Karkas [1981/1983]
For composing Karkas, I used a computer for the first time. My father had an administration company where he worked with large mechanical calculators, printers, punch machines, sorting machines, and from the early 1980s, an IBM mainframe, the first computer on the market that didn’t use tapes but had two drums, each containing seven hard drives. He saw my continuous calculations and one day said that I should do that with a computer instead; not only could they do it incredibly faster than I could by hand, but the calculations were also error-free. That’s when I started delving into the PLI language and wrote my first programs.
Karkas continues where I left off with Bint; instead of two clocks, I now used four.
I tried to manually design a recursive canon structure, which mainly had to regulate the harmony.

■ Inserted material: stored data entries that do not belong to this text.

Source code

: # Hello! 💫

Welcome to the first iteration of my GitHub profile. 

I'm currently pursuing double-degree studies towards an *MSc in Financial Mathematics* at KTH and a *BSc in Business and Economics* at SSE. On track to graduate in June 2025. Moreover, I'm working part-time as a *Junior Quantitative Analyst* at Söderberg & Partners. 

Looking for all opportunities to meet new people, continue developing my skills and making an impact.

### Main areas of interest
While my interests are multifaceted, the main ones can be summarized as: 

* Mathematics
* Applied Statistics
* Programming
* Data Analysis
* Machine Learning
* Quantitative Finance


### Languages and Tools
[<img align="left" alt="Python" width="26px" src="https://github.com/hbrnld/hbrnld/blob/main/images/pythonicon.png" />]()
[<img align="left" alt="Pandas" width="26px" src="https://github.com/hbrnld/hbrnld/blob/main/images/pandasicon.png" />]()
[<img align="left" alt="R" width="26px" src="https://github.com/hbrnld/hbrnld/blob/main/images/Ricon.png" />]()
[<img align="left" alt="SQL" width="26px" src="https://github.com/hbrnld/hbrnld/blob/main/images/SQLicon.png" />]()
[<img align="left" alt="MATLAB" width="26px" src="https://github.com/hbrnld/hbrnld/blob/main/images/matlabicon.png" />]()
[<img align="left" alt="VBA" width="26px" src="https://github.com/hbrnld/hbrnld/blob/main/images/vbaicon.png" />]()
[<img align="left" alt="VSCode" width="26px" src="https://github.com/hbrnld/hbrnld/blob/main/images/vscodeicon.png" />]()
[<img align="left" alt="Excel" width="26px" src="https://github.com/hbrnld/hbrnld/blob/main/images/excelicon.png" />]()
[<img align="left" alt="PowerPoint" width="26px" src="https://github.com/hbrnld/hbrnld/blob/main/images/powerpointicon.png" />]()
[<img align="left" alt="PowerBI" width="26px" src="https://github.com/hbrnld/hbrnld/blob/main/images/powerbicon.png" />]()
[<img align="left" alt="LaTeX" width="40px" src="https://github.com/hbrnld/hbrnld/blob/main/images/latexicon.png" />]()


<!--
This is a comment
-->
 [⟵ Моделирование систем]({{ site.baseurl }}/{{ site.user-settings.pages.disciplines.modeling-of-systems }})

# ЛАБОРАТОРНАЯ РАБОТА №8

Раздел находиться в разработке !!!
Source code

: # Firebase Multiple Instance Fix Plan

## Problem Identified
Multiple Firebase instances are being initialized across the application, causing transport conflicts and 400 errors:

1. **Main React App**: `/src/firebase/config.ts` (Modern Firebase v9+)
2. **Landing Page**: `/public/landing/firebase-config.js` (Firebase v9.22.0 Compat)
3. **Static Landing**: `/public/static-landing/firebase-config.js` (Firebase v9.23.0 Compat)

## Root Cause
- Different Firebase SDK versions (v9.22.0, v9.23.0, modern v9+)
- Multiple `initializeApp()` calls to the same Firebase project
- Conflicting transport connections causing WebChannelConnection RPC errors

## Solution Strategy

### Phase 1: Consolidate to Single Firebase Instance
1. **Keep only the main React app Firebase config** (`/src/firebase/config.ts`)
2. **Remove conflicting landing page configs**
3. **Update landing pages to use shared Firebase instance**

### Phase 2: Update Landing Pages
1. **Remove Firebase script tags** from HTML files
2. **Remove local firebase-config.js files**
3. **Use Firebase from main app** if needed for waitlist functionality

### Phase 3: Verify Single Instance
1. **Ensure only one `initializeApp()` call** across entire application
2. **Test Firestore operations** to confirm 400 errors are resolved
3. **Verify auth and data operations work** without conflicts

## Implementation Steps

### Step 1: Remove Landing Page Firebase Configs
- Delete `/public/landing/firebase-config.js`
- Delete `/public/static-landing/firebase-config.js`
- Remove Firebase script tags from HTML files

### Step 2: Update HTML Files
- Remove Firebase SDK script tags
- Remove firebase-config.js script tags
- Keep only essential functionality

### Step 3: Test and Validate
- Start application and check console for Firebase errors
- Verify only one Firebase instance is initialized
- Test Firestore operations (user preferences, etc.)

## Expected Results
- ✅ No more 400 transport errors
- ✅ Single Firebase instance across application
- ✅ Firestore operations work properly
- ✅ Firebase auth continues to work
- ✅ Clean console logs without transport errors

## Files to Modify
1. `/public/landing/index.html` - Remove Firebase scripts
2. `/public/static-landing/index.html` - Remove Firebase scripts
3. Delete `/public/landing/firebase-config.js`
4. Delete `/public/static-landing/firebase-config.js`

Just like in Bint, the different clocks in Karkas meet after a certain number of beats, and at those moments, the clocks had to play the same chord, so the faster clock had to revert to an earlier chord from a slower clock; but the series of chords for all clocks had to be strictly canonical. This was the moment when my father recommended the computer to me. Instead of manually designing that canon series, I could now program the principle behind it with the computer, so it would work with all numerical combinations. I did that, and in subsequent works, especially in the cycle Het Gebroken Oor, but also occasionally later on, I gratefully made use of it. I also wrote a simple notation program for a 7-pin printer. Music notation programs did not exist at that time. Part of the percussion section was noted with that. It was quite a task. A treble clef was too large and had to be cut into three parts, which required three print lines.
The piece was only performed twenty years after it was completed, during the Holland Festival in 2002. Then once more at the Warsaw Autumn Festival in 2010, as the closing of the Chopin year. That had to do with the video that Dries Verhoeven and I conceived in 2002: a grand piano exploding in slow motion, recorded with a special camera that could shoot 1000 frames per second, then stretched to the length of the piece, an hour, and played backward. It ends with a huge fireball from which the grand piano emerges.
Performers Holland Festival 10 juni 2002: students from the conservatories of The Hague, Amsterdam, and Rotterdam, conducted by Etienne Siebens; sound engineering: Jan Panis.